Raid level write verification - Storage

This is a discussion on Raid level write verification - Storage ; Is it true that Raid levels like 1, 1+0, 3, 4 verify on the fly that both the data write and the ecc write match while levels like raid 5 don't (with few exceptions on the very high end)? Is ...

+ Reply to Thread
Results 1 to 13 of 13

Thread: Raid level write verification

  1. Raid level write verification

    Is it true that Raid levels like 1, 1+0, 3, 4 verify on the fly that
    both the data write and the ecc write match while levels like raid 5
    don't (with few exceptions on the very high end)? Is this dependant
    rather on make & model?

    TIA


  2. Re: Raid level write verification

    teckytim wrote:
    > Is it true that Raid levels like 1, 1+0, 3, 4 verify on the fly that
    > both the data write and the ecc write match while levels like raid 5
    > don't (with few exceptions on the very high end)?


    No. No RAID level *requires* any kind of read-after-write verification,
    though any RAID *implementation* could offer it as an additional feature.

    However, I think some RAID-3 implementations verify on the fly that the
    parity information matches the stripe being *read* (since that has no
    impact on performance, save for the CPU cycles required by the
    comparison and the bus cycles consumed by reading the parity).
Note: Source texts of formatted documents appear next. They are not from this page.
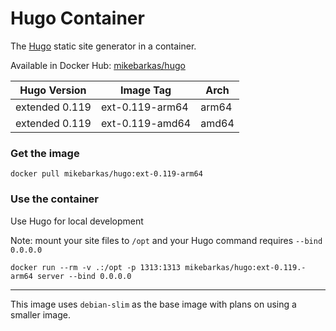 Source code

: # Hugo Container

The [Hugo](https://gohugo.io/) static site generator in a container.

Available in Docker Hub: [mikebarkas/hugo](https://hub.docker.com/repository/docker/mikebarkas/hugo/general)

| Hugo Version | Image Tag       | Arch  |
|---------|-----------------|-------|
| extended 0.119 | ext-0.119-arm64 | arm64 |
| extended 0.119 | ext-0.119-amd64 | amd64 |


### Get the image

    docker pull mikebarkas/hugo:ext-0.119-arm64

### Use the container
Use Hugo for local development

Note: mount your site files to `/opt` and your Hugo command requires `--bind 0.0.0.0`

    docker run --rm -v .:/opt -p 1313:1313 mikebarkas/hugo:ext-0.119.-arm64 server --bind 0.0.0.0

----

This image uses `debian-slim` as the base image with plans on using a smaller image.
Though I
    don't recall that the accepted RAID-3 definition *requires* this.

    - bill

  3. Re: Raid level write verification


    Bill Todd wrote:
    > teckytim wrote:
    > > Is it true that Raid levels like 1, 1+0, 3, 4 verify on the fly

    that
    > > both the data write and the ecc write match while levels like raid

    5
    > > don't (with few exceptions on the very high end)?

    >
    > No. No RAID level *requires* any kind of read-after-write

    verification,
    > though any RAID *implementation* could offer it as an additional

    feature.
    >
    > However, I think some RAID-3 implementations verify on the fly that

    the
    > parity information matches the stripe being *read* (since that has no


    > impact on performance, save for the CPU cycles required by the
    > comparison and the bus cycles consumed by reading the parity).

    Though I
    > don't recall that the accepted RAID-3 definition *requires* this.
    >
    > - bill



    Thanks. I was afraid that was the answer as so many raid details are
    nonstandard or rather manufacturer specific.
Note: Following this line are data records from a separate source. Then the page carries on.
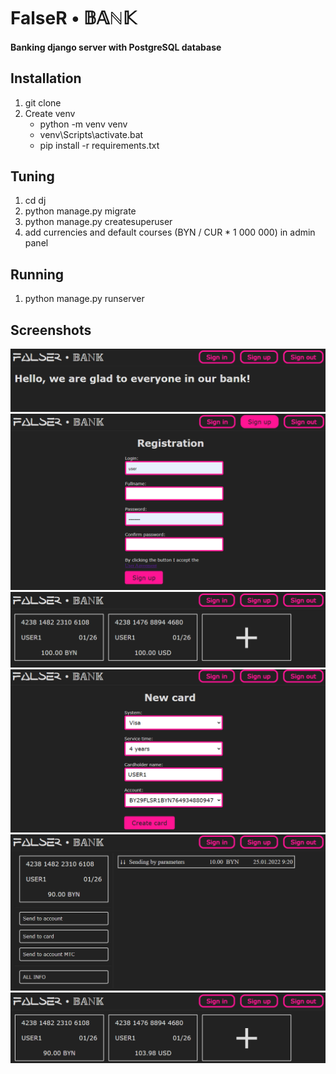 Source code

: # FalseR • 𝔹𝔸ℕ𝕂

#### Banking django server with PostgreSQL database

## Installation

1. git clone
2. Create venv
    + python -m venv venv
    + venv\Scripts\activate.bat
    + pip install -r requirements.txt

## Tuning

1. cd dj
2. python manage.py migrate
3. python manage.py createsuperuser
4. add currencies and default courses (BYN / CUR * 1 000 000) in admin panel

## Running

1. python manage.py runserver

## Screenshots

![alt text](materials/screenshots/img.png "Main Window")
![alt text](materials/screenshots/img_1.png "Registration window")
![alt text](materials/screenshots/img_2.png "Cards")
![alt text](materials/screenshots/img_3.png "Creating card")
![alt text](materials/screenshots/img_4.png "Card page")
![alt text](materials/screenshots/img_5.png "Result")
    So if I *require* a raid implementation that does this, where do I have
    to look? Are there PCI card products (SATA & SCSI), raid boxes, or is
    this only available in the high end non-das raid like emc, etc.

    Are background media scans sufficient protection against failing/flaky
    media so the verify feature discussed above is not necessary?

    Thanks again.


  4. Re: Raid level write verification

    teckytim wrote:

    ....

    > So if I *require* a raid implementation that does this, where do I have
    > to look? Are there PCI card products (SATA & SCSI), raid boxes, or is
    > this only available in the high end non-das raid like emc, etc.


    Someone else here might know, but I don't.

    >
    > Are background media scans sufficient protection against failing/flaky
    > media so the verify feature discussed above is not necessary?
    >
    > Thanks again.
    >


    I don't think the two are all that closely related. All
    read-after-write does is verify that the data written was what you
    intended to write: while this does guard against very low-probability
    errors like silently-failing null writes or 'wild' writes (though with
    the latter you have to worry about what got clobbered as well), it isn't
    likely to be any kind of substitute for background 'scrubbing' to catch
    deteriorating sectors (which I think are orders of magnitude more likely
    than unheralded write failures, but that's just my impression).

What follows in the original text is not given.